CVS Health apparently backs away from a strategic primary care buy. Earlier this week, both Barron’s and DealReporter (via FactSet) reported that CVS Health is no longer pursuing an acquisition of Cano Health, a primary care provider group in Florida, Texas, Nevada, California, Illinois, New Mexico, and Puerto Rico that concentrates on senior health, Medicare Advantage patients, and value-based care. Cano has 4,000 employees and 280,000 members. Reasons why were not disclosed by either CVS or Cano. Cano shares listed on the NYSE fell on the news from Monday’s open of $8.22 to $4.50 today (20 Oct). An alternative buyer may be Humana, which has a right of first refusal on a sale dating back to 2019, but Humana has been quiet on the acquisition front of late.
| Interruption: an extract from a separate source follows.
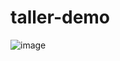 # taller-demo
![image](https://github.com/user-attachments/assets/f86e7142-d8db-4015-a356-f917c2c887ae)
Walking away seems contrary to CVS’ stated strategy of pursuing deals in primary care, provider enablement, and home health, but CVS can afford to be choosy. There’s speculation that CVS has a different provider/VBC enablement target in mind.  Jailendra Singh of Truist Securities identified ACO management services organization Privia Health as a potential buy that would fit well with CVS’ pending buy of Signify Health, which includes competitor Caravan Health (more on this here). But who knows if this ‘walk away’ is final? Healthcare Finance, FierceHealthcare

CVS’ pending deal, Signify Health, announced the addition of spirometry testing to evaluate patients for COPD. This will be added to their existing suite of in-home diagnostic testing and tracking, In-Home Health Evaluation, targeted to Medicaid and Medicare Advantage members. Mobihealthnews

If there’s a Cinderella this inflationary, recessionary year, it’s remote patient monitoring (RPM). BioIntelliSense has been in RPM since 2020 with on-body/stick-on sensors such as the BioButton and the BioSense 30-day monitor. Their latest addition through acquisition is the AlertWatch clinical intelligence and triage system. AlertWatch will join BioIntelliSense’s product group within Medtronic’s HealthCast portfolio in US hospital patient monitoring as part of their existing partnership. In the past ten years, AlertWatch achieved four FDA 510(k) clearances for its specialized product offerings for the operating room, intensive care unit, and labor and delivery unit.  BioIntelliSense release

Veteran RPM company AMC Health will be partnering with GE Healthcare (GEHC) for post-discharge in-home care monitoring. This will extend GEHC’s hospital-based monitoring into post-acute patient needs and anticipate future care needs, potentially reducing unnecessary readmissions. It’s also planned that eventually both hospital and home data will be integrated into GE’s Edison Health database. GEHC also announced additional details about its spinoff, due to happen in early 2023. [Also TTA 12 Nov 21 and 20 July] Mobihealthnews

Healthcare/health tech raises haven’t entirely disappeared. Viome, which uses AI to test the oral and gut microbiome to prevent, diagnose, and treat chronic diseases and cancer, just raised a $67 million Series C led by Bold Capital Group with participation from Khosla Ventures, West River Group, Glico, Ocgrow Ventures, and Physician Partners, for a total raise since 2017 of over $169 million (Crunchbase). Viome recently launched the CancerDetect test for oral and throat cancers under the FDA Breakthrough Device Designation. Last year, they expanded their partnership with GlaxoSmithKline to research and potentially develop interventions for some cancers and autoimmune diseases. Viome release  

Mobihealthnews rounds up several other financings from genomic tester Variantyx’s $20 million in debt financing to mental health app Mindful Care’s modest $7 million Series B and dataset research collaboration platform Rhino Health‘s $6.7 million seed round extension for an $11 million total.